Executive Committee   Management Risk Committee   Disclosure Committee   Sustainability Committee
  • Supports the implementation of the Group’s strategy and delivery of key priorities.
  • Reviews the Group’s operational performance including the routine management of risk.
 
  • Supports the Board in development and oversight of the risk management framework.
  • Reviews risk indicator reports and feedback on risk from operational teams.
  • Reviews the operational effectiveness of control activities.
 
  • Provides oversight and challenge on external reporting.
  • Reviews financial and non-financial reporting ahead of Board and Audit & Risk Committee reviews.
 
  • Provides oversight on all climate and sustainability-related matters.
  • Reviews disclosures associated with climate and sustainability, obtaining appropriate assurance where required.
Management oversight

First line

Second line

Third line

 ‘First line’ functions within the Group’s operating companies contribute to effective risk management by:

  • managing the day-to-day operational performance of the business, including identification of any changes in key risks affecting operations;
  • ensuring the effective implementation of internal controls set by the Board and Group functions within the business;
  • addressing Group level priorities as cascaded through regional and Group-wide management meetings; and
  • reporting routine operational risks and issues through management forums such as the Land Committee and Regional Boards.

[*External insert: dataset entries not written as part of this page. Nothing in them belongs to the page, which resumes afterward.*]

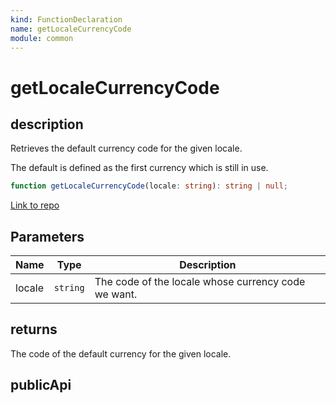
 ```yaml
---
kind: FunctionDeclaration
name: getLocaleCurrencyCode
module: common
---
```


# getLocaleCurrencyCode

## description

Retrieves the default currency code for the given locale.

The default is defined as the first currency which is still in use.

```ts
function getLocaleCurrencyCode(locale: string): string | null;
```

[Link to repo](https://github.com/timdeschryver/angular/blob/master/packages/common/src/i18n/locale_data_api.ts#L488-L490)

## Parameters

| Name   | Type     | Description                                         |
| ------ | -------- | --------------------------------------------------- |
| locale | `string` | The code of the locale whose currency code we want. |

## returns

The code of the default currency for the given locale.

## publicApi
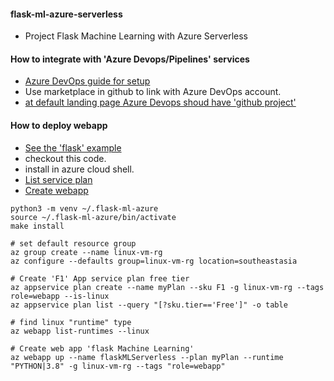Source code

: #### flask-ml-azure-serverless

   * Project Flask Machine Learning with Azure Serverless

#### How to integrate with 'Azure Devops/Pipelines' services

   * [Azure DevOps guide for setup](https://www.azuredevopslabs.com/labs/azuredevops/github-integration/)
   * Use marketplace in github to link with Azure DevOps account.
   * [at default landing page Azure Devops shoud have 'github project'](https://dev.azure.com/)
   
   
#### How to deploy webapp

   * [See the 'flask' example](https://docs.microsoft.com/en-us/azure/app-service/quickstart-python?tabs=bash&pivots=python-framework-flask)
   * checkout this code.
   * install in azure cloud shell.
   * [List service plan](https://docs.microsoft.com/en-us/cli/azure/appservice/plan?view=azure-cli-latest#az_appservice_plan_list)
   * [Create webapp](https://docs.microsoft.com/en-us/azure/developer/javascript/tutorial-vscode-azure-cli-node-03)

```
python3 -m venv ~/.flask-ml-azure
source ~/.flask-ml-azure/bin/activate
make install

# set default resource group
az group create --name linux-vm-rg 
az configure --defaults group=linux-vm-rg location=southeastasia

# Create 'F1' App service plan free tier
az appservice plan create --name myPlan --sku F1 -g linux-vm-rg --tags role=webapp --is-linux
az appservice plan list --query "[?sku.tier=='Free']" -o table

# find linux "runtime" type
az webapp list-runtimes --linux

# Create web app 'flask Machine Learning'
az webapp up --name flaskMLServerless --plan myPlan --runtime "PYTHON|3.8" -g linux-vm-rg --tags "role=webapp"
```

   

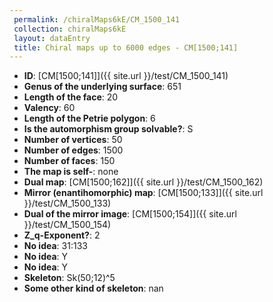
 ```yaml
--- 
 permalink: /chiralMaps6kE/CM_1500_141 
 collection: chiralMaps6kE
 layout: dataEntry
 title: Chiral maps up to 6000 edges - CM[1500;141]
---
```


- **ID**: [CM[1500;141]]({{ site.url }}/test/CM_1500_141)
- **Genus of the underlying surface**: 651
- **Length of the face**: 20
- **Valency**: 60
- **Length of the Petrie polygon**: 6
- **Is the automorphism group solvable?**: S
- **Number of vertices**: 50
- **Number of edges**: 1500
- **Number of faces**: 150
- **The map is self-**: none
- **Dual map**: [CM[1500;162]]({{ site.url }}/test/CM_1500_162)
- **Mirror (enantihomorphic) map**: [CM[1500;133]]({{ site.url }}/test/CM_1500_133)
- **Dual of the mirror image**: [CM[1500;154]]({{ site.url }}/test/CM_1500_154)
- **Z_q-Exponent?**: 2
- **No idea**:  31:133
- **No idea**: Y
- **No idea**: Y
- **Skeleton**: Sk(50;12)^5
- **Some other kind of skeleton**: nan
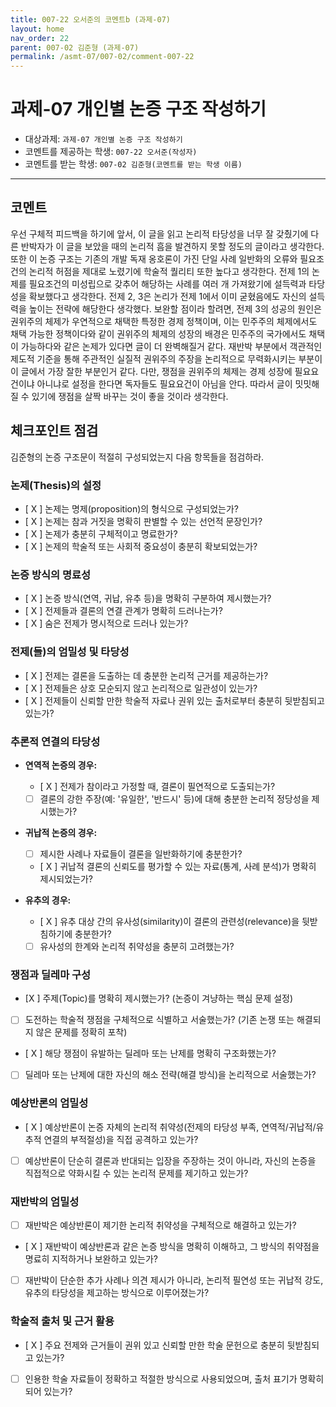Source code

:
 ```yaml
---
title: 007-22 오서준의 코멘트b (과제-07) 
layout: home
nav_order: 22
parent: 007-02 김준형 (과제-07)
permalink: /asmt-07/007-02/comment-007-22
---
```


# 과제-07 개인별 논증 구조 작성하기

- 대상과제: `과제-07 개인별 논증 구조 작성하기`
- 코멘트를 제공하는 학생: `007-22 오서준(작성자)` 
- 코멘트를 받는 학생: `007-02 김준형(코멘트를 받는 학생 이름)` 

---

## 코멘트

우선 구체적 피드백을 하기에 앞서, 이 글을 읽고 논리적 타당성을 너무 잘 갖췄기에 다른 반박자가 이 글을 보았을 때의 논리적 흠을 발견하지 못할 정도의 글이라고 생각한다. 또한 이 논증 구조는 기존의 개발 독재 옹호론이 가진 단일 사례 일반화의 오류와 필요조건의 논리적 허점을 제대로 노렸기에 학술적 퀄리티 또한 높다고 생각한다.
전제 1의 논제를 필요조건의 미성립으로 갖추어 해당하는 사례를 여러 개 가져왔기에 설득력과 타당성을 확보했다고 생각한다. 전제 2, 3은 논리가 전제 1에서 이미 굳혔음에도 자신의 설득력을 높이는 전략에 해당한다 생각했다. 보완할 점이라 할려면, 전제 3의 성공의 원인은 권위주의 체제가 우연적으로 채택한 특정한 경제 정책이며, 이는 민주주의 체제에서도 채택 가능한 정책이다와 같이 권위주의 체제의 성장의 배경은 민주주의 국가에서도 채택이 가능하다와 같은 논제가 있다면 글이 더 완벽해질거 같다. 재반박 부분에서 객관적인 제도적 기준을 통해 주관적인 실질적 권위주의 주장을 논리적으로 무력화시키는 부분이 이 글에서 가장 잘한 부분인거 같다.
다만, 쟁점을 권위주의 체제는 경제 성장에 필요요건이냐 아니냐로 설정을 한다면 독자들도 필요요건이 아님을 안다. 따라서 글이 밋밋해질 수 있기에 쟁점을 살짝 바꾸는 것이 좋을 것이라 생각한다.

## 체크포인트 점검

김준형의 논증 구조문이 적절히 구성되었는지 다음 항목들을 점검하라.

### **논제(Thesis)의 설정**
- [ X ] 논제는 명제(proposition)의 형식으로 구성되었는가?
- [ X ] 논제는 참과 거짓을 명확히 판별할 수 있는 선언적 문장인가?
- [ X ] 논제가 충분히 구체적이고 명료한가?
- [ X ] 논제의 학술적 또는 사회적 중요성이 충분히 확보되었는가?

### **논증 방식의 명료성**
- [ X ] 논증 방식(연역, 귀납, 유추 등)을 명확히 구분하여 제시했는가?
- [ X ] 전제들과 결론의 연결 관계가 명확히 드러나는가?
- [ X ] 숨은 전제가 명시적으로 드러나 있는가?

### **전제(들)의 엄밀성 및 타당성**
- [ X ] 전제는 결론을 도출하는 데 충분한 논리적 근거를 제공하는가?
- [ X ] 전제들은 상호 모순되지 않고 논리적으로 일관성이 있는가?
- [ X ] 전제들이 신뢰할 만한 학술적 자료나 권위 있는 출처로부터 충분히 뒷받침되고 있는가?

### **추론적 연결의 타당성**
- **연역적 논증의 경우:**
  - [ X ] 전제가 참이라고 가정할 때, 결론이 필연적으로 도출되는가?
  - [ ] 결론의 강한 주장(예: '유일한', '반드시' 등)에 대해 충분한 논리적 정당성을 제시했는가?

- **귀납적 논증의 경우:**
  - [ ] 제시한 사례나 자료들이 결론을 일반화하기에 충분한가?
  - [ X ] 귀납적 결론의 신뢰도를 평가할 수 있는 자료(통계, 사례 분석)가 명확히 제시되었는가?

- **유추의 경우:**
  - [ X ] 유추 대상 간의 유사성(similarity)이 결론의 관련성(relevance)을 뒷받침하기에 충분한가?
  - [ ] 유사성의 한계와 논리적 취약성을 충분히 고려했는가?

### **쟁점과 딜레마 구성**
- [X ] 주제(Topic)를 명확히 제시했는가? (논증이 겨냥하는 핵심 문제 설정)
- [ ] 도전하는 학술적 쟁점을 구체적으로 식별하고 서술했는가? (기존 논쟁 또는 해결되지 않은 문제를 정확히 포착)
- [ X ] 해당 쟁점이 유발하는 딜레마 또는 난제를 명확히 구조화했는가?
- [ ] 딜레마 또는 난제에 대한 자신의 해소 전략(해결 방식)을 논리적으로 서술했는가?

### **예상반론의 엄밀성**
- [ X ] 예상반론이 논증 자체의 논리적 취약성(전제의 타당성 부족, 연역적/귀납적/유추적 연결의 부적절성)을 직접 공격하고 있는가?
- [ ] 예상반론이 단순히 결론과 반대되는 입장을 주장하는 것이 아니라, 자신의 논증을 직접적으로 약화시킬 수 있는 논리적 문제를 제기하고 있는가?

### **재반박의 엄밀성**
- [ ] 재반박은 예상반론이 제기한 논리적 취약성을 구체적으로 해결하고 있는가?
- [ X ] 재반박이 예상반론과 같은 논증 방식을 명확히 이해하고, 그 방식의 취약점을 명료히 지적하거나 보완하고 있는가?
- [ ] 재반박이 단순한 추가 사례나 의견 제시가 아니라, 논리적 필연성 또는 귀납적 강도, 유추의 타당성을 제고하는 방식으로 이루어졌는가?

### **학술적 출처 및 근거 활용**
- [ X ] 주요 전제와 근거들이 권위 있고 신뢰할 만한 학술 문헌으로 충분히 뒷받침되고 있는가?
- [ ] 인용한 학술 자료들이 정확하고 적절한 방식으로 사용되었으며, 출처 표기가 명확히 되어 있는가?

The Group’s ‘second line’ comprises a range of functions with a Group-wide remit, which play a key role in mitigating risk through:

  • formulation of Group policies, procedures and control mechanisms designed to mitigate risks;
  • conducting routine monitoring and assurance on the implementation of controls within the Group’s operations;
  • promoting awareness of key areas of focus in the management of risk to achieve operational objectives;
  • supporting steering groups on key risk areas including the Group’s Security Council and GDPR Steering Group; and
  • ownership of functional risk registers in key areas of operations.

The Group Internal Audit department is the Group’s independent third line function. Its role includes:

  • delivery of a risk-based audit plan to provide assurance on key areas of risk and compliance; 
  • administrative maintenance of the Group’s risk registers, including the annual review process with risk owners and relevant subject matter experts; 
  • facilitation of the annual principal and emerging risk survey of the Board and senior management;
  • Producing routine principal risk reporting for the Board; and
  • provision of an annual summary report on the effectiveness of risk management and internal control.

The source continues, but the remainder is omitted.